David Luguillano, por el contrario, estuvo muy decidido con el segundo sobrero que hizo tercero y suplía a un inválido del hierro titular (sirven a efectos aclaratorios los mismos programas de mano). Toro manso el tercero-segundo sin detrimento de su casta, tomaba los engaños con codiciosa boyantía. David Luguillano le entendió bien. Tras unos toreros pases por alto corrió igualmente a los puros medios, desde allí presentó, plana y retadora, la muleta, galopó a su encuentro el toro...

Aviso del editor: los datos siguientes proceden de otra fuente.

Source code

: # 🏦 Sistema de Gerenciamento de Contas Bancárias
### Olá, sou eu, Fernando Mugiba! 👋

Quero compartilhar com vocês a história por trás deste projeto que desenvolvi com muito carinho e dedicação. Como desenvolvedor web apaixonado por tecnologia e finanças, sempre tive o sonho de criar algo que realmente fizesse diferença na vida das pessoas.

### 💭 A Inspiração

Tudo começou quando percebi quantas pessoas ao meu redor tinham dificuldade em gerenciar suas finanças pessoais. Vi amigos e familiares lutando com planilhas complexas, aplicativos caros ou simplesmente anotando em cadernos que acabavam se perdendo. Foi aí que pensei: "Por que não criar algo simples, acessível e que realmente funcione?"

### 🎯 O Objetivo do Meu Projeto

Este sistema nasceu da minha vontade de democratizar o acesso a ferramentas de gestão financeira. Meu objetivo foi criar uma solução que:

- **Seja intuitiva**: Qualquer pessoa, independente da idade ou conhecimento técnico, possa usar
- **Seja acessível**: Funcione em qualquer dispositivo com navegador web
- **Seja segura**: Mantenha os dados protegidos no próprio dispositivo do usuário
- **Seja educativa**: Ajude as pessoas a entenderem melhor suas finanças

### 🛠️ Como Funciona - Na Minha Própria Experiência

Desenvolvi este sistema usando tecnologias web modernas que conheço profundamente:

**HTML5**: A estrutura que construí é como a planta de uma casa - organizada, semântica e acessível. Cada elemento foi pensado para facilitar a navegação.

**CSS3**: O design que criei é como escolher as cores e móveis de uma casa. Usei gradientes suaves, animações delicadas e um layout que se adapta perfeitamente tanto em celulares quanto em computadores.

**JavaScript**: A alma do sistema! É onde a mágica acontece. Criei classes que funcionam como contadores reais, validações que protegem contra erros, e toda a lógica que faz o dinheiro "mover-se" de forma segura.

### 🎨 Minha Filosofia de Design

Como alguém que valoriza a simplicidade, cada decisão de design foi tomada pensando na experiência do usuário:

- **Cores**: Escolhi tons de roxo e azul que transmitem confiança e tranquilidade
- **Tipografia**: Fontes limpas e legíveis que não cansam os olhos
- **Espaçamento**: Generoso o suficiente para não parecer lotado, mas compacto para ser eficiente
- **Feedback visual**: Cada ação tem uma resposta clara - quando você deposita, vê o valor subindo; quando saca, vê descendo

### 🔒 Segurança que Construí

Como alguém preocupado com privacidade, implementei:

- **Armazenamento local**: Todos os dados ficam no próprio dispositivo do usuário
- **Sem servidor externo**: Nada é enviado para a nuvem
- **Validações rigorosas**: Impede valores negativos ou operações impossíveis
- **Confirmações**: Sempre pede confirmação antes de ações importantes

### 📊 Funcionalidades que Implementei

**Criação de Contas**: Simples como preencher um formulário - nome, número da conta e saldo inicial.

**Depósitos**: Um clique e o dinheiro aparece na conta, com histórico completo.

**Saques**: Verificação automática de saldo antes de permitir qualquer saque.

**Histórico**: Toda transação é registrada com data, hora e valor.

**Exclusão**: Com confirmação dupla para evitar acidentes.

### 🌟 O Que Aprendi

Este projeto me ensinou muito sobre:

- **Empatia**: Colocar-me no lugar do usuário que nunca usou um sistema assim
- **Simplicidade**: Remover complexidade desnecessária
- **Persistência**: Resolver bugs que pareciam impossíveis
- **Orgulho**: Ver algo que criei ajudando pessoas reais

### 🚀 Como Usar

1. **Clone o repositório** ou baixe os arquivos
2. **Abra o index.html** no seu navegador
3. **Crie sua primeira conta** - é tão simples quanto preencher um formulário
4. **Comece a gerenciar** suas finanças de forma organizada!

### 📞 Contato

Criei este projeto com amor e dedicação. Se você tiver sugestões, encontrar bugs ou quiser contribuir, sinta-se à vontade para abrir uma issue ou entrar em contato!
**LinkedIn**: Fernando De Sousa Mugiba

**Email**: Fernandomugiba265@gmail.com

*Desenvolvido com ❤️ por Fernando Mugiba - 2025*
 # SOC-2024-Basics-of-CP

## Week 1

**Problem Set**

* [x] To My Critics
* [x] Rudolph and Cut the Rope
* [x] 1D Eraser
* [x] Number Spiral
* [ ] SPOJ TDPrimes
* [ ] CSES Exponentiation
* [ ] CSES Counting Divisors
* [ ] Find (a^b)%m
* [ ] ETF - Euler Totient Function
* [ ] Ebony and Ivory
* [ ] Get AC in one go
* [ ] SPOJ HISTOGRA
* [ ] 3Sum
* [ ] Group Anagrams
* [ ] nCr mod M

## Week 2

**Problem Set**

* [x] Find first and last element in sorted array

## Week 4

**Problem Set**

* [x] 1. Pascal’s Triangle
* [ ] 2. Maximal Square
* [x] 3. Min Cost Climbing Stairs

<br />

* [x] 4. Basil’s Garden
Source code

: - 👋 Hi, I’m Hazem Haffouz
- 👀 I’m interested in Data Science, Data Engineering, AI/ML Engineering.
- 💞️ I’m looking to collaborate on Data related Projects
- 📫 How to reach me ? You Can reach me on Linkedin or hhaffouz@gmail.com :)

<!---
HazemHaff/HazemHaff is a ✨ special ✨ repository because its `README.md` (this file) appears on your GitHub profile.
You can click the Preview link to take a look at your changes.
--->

Los rumores de la expectación grande se repitieron y esta vez se prolongaban con olés intensos porque el torero -un artista tan contradictorio como el anterior- ligaba las suertes en redondo, las templaba, bajaba la mano de mandar y abrochaba las series, ciñendo los pases de pecho y las trincherillas pintureras. Faena corta tenía el toro. Corta y buena. De manera que cuando quiso ensayar el natural ya era tarde; el toro ya había pedido la muerte, ya no consentía ningún alarde, ningún arabesco, ninguna manifestación artística.

Pepín Jiménez había iniciado la cata en el toro primero, cuyo temperamento propiciaba un punto de preocupante violencia a su embestida, de manera que al buen torear le añadió mérito la emoción. Y ése es el toreo: interpretar las reglas del arte con el riesgo inherente a la fiereza propia del toro de lidia. Contemplado así resultó emotivo y profundo el toreo de don Pepín.

Segundas partes resultaron de corte distinto. Pepín Jiménez se fajó valentón con el manso y querencioso segundo sobrero que hizo cuarto, sin ganarle la partida. Ese cuarto-segundo derribó con estrépito a la plaza montada -o quizá se caía el caballo, que estaba muy consentido- y las asistencias se llevaron en brazos al fornido picador. Sólo llegaron al callejón. Allí el picador recuperó el tono vital, se sacudió la bayeta y se quedó tan pimpante. Fernando Cepeda ni siquiera amago oferta de ambrosías en el quinto, de escaso trapío y noble proceder; lo muleteó sin gracia ni ajuste y lo mató fatal.

Metamorfoseado de repente en legionario, David Luguillano recibió de rodillas al sexto para darle un farol y luego no pudo haber arte ni faena pues el toro inválido devino en carnero degollado. Lo lamentó la afición, si bien gulusmeaba aún el convite de los toreros artistas. Y ahora pide más. Un caso de ingenuo optimismo. Porque pocas degustaciones de ese toreo bueno puede servir la tauromaquia contemporánea, que es como es y así seguirá siendo si Dios no lo remedia.